> _Brief_
Please repeat all of the records, keeping every word unchanged.

BEGIN

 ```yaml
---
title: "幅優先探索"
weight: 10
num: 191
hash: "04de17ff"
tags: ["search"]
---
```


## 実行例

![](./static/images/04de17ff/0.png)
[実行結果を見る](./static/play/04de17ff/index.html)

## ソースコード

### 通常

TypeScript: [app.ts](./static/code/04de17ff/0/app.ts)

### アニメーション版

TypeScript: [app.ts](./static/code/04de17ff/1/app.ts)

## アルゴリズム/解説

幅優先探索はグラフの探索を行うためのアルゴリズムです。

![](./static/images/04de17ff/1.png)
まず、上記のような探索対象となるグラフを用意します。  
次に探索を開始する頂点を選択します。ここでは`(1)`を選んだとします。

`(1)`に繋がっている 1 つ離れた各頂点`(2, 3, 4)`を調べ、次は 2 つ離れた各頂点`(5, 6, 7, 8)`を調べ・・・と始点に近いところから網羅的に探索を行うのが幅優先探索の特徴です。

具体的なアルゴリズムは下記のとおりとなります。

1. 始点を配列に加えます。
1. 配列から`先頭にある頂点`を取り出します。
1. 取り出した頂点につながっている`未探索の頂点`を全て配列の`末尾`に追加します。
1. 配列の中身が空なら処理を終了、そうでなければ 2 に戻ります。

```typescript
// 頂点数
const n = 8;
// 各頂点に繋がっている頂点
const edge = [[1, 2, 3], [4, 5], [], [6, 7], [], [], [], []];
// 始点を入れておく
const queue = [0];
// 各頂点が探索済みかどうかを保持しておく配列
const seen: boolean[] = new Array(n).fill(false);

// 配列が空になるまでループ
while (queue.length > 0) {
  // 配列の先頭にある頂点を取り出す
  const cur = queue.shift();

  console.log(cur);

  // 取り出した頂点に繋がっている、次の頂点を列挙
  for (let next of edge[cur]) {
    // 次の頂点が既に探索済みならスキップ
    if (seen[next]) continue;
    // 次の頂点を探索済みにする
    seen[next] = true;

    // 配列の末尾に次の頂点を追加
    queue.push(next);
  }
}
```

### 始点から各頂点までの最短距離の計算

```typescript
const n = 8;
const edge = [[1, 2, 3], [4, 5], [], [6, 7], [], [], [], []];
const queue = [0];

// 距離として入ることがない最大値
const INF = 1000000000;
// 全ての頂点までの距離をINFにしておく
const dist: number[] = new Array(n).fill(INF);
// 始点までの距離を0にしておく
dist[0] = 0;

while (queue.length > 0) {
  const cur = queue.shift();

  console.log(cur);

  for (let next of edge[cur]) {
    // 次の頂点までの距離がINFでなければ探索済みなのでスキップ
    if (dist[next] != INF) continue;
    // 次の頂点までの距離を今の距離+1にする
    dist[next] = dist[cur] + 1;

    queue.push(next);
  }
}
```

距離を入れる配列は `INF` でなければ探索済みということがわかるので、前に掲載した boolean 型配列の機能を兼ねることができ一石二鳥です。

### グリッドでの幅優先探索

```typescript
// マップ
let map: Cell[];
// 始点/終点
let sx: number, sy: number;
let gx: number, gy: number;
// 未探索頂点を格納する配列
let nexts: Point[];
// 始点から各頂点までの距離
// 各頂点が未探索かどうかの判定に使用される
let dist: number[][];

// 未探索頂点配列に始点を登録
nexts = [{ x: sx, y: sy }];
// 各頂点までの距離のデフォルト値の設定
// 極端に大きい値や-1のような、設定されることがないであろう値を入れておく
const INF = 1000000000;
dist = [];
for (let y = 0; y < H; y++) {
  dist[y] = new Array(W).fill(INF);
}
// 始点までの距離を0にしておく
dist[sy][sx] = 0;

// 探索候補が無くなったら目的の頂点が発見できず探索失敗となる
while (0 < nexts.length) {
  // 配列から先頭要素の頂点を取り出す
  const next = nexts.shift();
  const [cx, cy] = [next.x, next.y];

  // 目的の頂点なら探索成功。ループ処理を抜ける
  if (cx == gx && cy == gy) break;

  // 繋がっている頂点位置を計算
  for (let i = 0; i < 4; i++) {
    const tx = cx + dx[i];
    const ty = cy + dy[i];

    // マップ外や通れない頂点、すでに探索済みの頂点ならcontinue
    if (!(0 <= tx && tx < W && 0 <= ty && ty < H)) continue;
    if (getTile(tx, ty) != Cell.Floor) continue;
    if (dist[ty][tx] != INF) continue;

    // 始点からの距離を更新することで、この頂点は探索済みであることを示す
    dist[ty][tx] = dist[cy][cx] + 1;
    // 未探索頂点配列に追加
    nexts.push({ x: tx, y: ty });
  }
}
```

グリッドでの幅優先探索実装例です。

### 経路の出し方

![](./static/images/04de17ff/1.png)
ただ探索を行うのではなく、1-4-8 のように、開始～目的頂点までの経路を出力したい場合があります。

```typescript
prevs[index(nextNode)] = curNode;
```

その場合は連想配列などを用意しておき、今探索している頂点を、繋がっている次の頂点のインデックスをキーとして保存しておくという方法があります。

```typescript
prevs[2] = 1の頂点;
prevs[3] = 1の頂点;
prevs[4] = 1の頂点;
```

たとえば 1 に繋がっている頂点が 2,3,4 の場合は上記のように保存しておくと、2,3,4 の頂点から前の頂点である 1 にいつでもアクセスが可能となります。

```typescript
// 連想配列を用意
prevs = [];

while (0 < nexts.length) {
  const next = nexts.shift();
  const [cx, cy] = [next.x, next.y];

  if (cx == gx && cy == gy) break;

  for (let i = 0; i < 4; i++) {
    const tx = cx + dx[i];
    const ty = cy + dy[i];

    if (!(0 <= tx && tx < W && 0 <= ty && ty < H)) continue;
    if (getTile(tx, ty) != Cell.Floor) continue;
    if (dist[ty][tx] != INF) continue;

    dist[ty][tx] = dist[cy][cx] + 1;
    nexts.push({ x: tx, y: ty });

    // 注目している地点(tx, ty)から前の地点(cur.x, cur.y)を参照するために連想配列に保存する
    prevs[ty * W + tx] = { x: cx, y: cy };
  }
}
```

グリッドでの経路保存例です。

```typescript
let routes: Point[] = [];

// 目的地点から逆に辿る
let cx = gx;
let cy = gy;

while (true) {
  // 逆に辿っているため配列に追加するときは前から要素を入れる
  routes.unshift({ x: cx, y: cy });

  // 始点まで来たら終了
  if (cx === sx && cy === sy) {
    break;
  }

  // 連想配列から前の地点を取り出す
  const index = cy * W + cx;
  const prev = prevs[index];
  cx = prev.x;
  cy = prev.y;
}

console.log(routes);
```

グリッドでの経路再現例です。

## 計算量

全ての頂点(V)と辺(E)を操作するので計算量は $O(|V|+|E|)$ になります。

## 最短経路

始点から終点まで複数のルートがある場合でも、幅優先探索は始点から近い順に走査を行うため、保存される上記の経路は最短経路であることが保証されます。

END

> _Expected answer_
 ```yaml
---
title: "幅優先探索"
weight: 10
num: 191
hash: "04de17ff"
tags: ["search"]
---
```


## 実行例

![](./static/images/04de17ff/0.png)
[実行結果を見る](./static/play/04de17ff/index.html)

## ソースコード

### 通常

TypeScript: [app.ts](./static/code/04de17ff/0/app.ts)

### アニメーション版

TypeScript: [app.ts](./static/code/04de17ff/1/app.ts)

## アルゴリズム/解説

幅優先探索はグラフの探索を行うためのアルゴリズムです。

![](./static/images/04de17ff/1.png)
まず、上記のような探索対象となるグラフを用意します。  
次に探索を開始する頂点を選択します。ここでは`(1)`を選んだとします。

`(1)`に繋がっている 1 つ離れた各頂点`(2, 3, 4)`を調べ、次は 2 つ離れた各頂点`(5, 6, 7, 8)`を調べ・・・と始点に近いところから網羅的に探索を行うのが幅優先探索の特徴です。

具体的なアルゴリズムは下記のとおりとなります。

1. 始点を配列に加えます。
1. 配列から`先頭にある頂点`を取り出します。
1. 取り出した頂点につながっている`未探索の頂点`を全て配列の`末尾`に追加します。
1. 配列の中身が空なら処理を終了、そうでなければ 2 に戻ります。

```typescript
// 頂点数
const n = 8;
// 各頂点に繋がっている頂点
const edge = [[1, 2, 3], [4, 5], [], [6, 7], [], [], [], []];
// 始点を入れておく
const queue = [0];
// 各頂点が探索済みかどうかを保持しておく配列
const seen: boolean[] = new Array(n).fill(false);

// 配列が空になるまでループ
while (queue.length > 0) {
  // 配列の先頭にある頂点を取り出す
  const cur = queue.shift();

  console.log(cur);

  // 取り出した頂点に繋がっている、次の頂点を列挙
  for (let next of edge[cur]) {
    // 次の頂点が既に探索済みならスキップ
    if (seen[next]) continue;
    // 次の頂点を探索済みにする
    seen[next] = true;

    // 配列の末尾に次の頂点を追加
    queue.push(next);
  }
}
```

### 始点から各頂点までの最短距離の計算

```typescript
const n = 8;
const edge = [[1, 2, 3], [4, 5], [], [6, 7], [], [], [], []];
const queue = [0];

// 距離として入ることがない最大値
const INF = 1000000000;
// 全ての頂点までの距離をINFにしておく
const dist: number[] = new Array(n).fill(INF);
// 始点までの距離を0にしておく
dist[0] = 0;

while (queue.length > 0) {
  const cur = queue.shift();

  console.log(cur);

  for (let next of edge[cur]) {
    // 次の頂点までの距離がINFでなければ探索済みなのでスキップ
    if (dist[next] != INF) continue;
    // 次の頂点までの距離を今の距離+1にする
    dist[next] = dist[cur] + 1;

    queue.push(next);
  }
}
```

距離を入れる配列は `INF` でなければ探索済みということがわかるので、前に掲載した boolean 型配列の機能を兼ねることができ一石二鳥です。

### グリッドでの幅優先探索

```typescript
// マップ
let map: Cell[];
// 始点/終点
let sx: number, sy: number;
let gx: number, gy: number;
// 未探索頂点を格納する配列
let nexts: Point[];
// 始点から各頂点までの距離
// 各頂点が未探索かどうかの判定に使用される
let dist: number[][];

// 未探索頂点配列に始点を登録
nexts = [{ x: sx, y: sy }];
// 各頂点までの距離のデフォルト値の設定
// 極端に大きい値や-1のような、設定されることがないであろう値を入れておく
const INF = 1000000000;
dist = [];
for (let y = 0; y < H; y++) {
  dist[y] = new Array(W).fill(INF);
}
// 始点までの距離を0にしておく
dist[sy][sx] = 0;

// 探索候補が無くなったら目的の頂点が発見できず探索失敗となる
while (0 < nexts.length) {
  // 配列から先頭要素の頂点を取り出す
  const next = nexts.shift();
  const [cx, cy] = [next.x, next.y];

  // 目的の頂点なら探索成功。ループ処理を抜ける
  if (cx == gx && cy == gy) break;

  // 繋がっている頂点位置を計算
  for (let i = 0; i < 4; i++) {
    const tx = cx + dx[i];
    const ty = cy + dy[i];

    // マップ外や通れない頂点、すでに探索済みの頂点ならcontinue
    if (!(0 <= tx && tx < W && 0 <= ty && ty < H)) continue;
    if (getTile(tx, ty) != Cell.Floor) continue;
    if (dist[ty][tx] != INF) continue;

    // 始点からの距離を更新することで、この頂点は探索済みであることを示す
    dist[ty][tx] = dist[cy][cx] + 1;
    // 未探索頂点配列に追加
    nexts.push({ x: tx, y: ty });
  }
}
```

グリッドでの幅優先探索実装例です。

### 経路の出し方

![](./static/images/04de17ff/1.png)
ただ探索を行うのではなく、1-4-8 のように、開始～目的頂点までの経路を出力したい場合があります。

```typescript
prevs[index(nextNode)] = curNode;
```

その場合は連想配列などを用意しておき、今探索している頂点を、繋がっている次の頂点のインデックスをキーとして保存しておくという方法があります。

```typescript
prevs[2] = 1の頂点;
prevs[3] = 1の頂点;
prevs[4] = 1の頂点;
```

たとえば 1 に繋がっている頂点が 2,3,4 の場合は上記のように保存しておくと、2,3,4 の頂点から前の頂点である 1 にいつでもアクセスが可能となります。

```typescript
// 連想配列を用意
prevs = [];

while (0 < nexts.length) {
  const next = nexts.shift();
  const [cx, cy] = [next.x, next.y];

  if (cx == gx && cy == gy) break;

  for (let i = 0; i < 4; i++) {
    const tx = cx + dx[i];
    const ty = cy + dy[i];

    if (!(0 <= tx && tx < W && 0 <= ty && ty < H)) continue;
    if (getTile(tx, ty) != Cell.Floor) continue;
    if (dist[ty][tx] != INF) continue;

    dist[ty][tx] = dist[cy][cx] + 1;
    nexts.push({ x: tx, y: ty });

    // 注目している地点(tx, ty)から前の地点(cur.x, cur.y)を参照するために連想配列に保存する
    prevs[ty * W + tx] = { x: cx, y: cy };
  }
}
```

グリッドでの経路保存例です。

```typescript
let routes: Point[] = [];

// 目的地点から逆に辿る
let cx = gx;
let cy = gy;

while (true) {
  // 逆に辿っているため配列に追加するときは前から要素を入れる
  routes.unshift({ x: cx, y: cy });

  // 始点まで来たら終了
  if (cx === sx && cy === sy) {
    break;
  }

  // 連想配列から前の地点を取り出す
  const index = cy * W + cx;
  const prev = prevs[index];
  cx = prev.x;
  cy = prev.y;
}

console.log(routes);
```

グリッドでの経路再現例です。

## 計算量

全ての頂点(V)と辺(E)を操作するので計算量は $O(|V|+|E|)$ になります。

## 最短経路

始点から終点まで複数のルートがある場合でも、幅優先探索は始点から近い順に走査を行うため、保存される上記の経路は最短経路であることが保証されます。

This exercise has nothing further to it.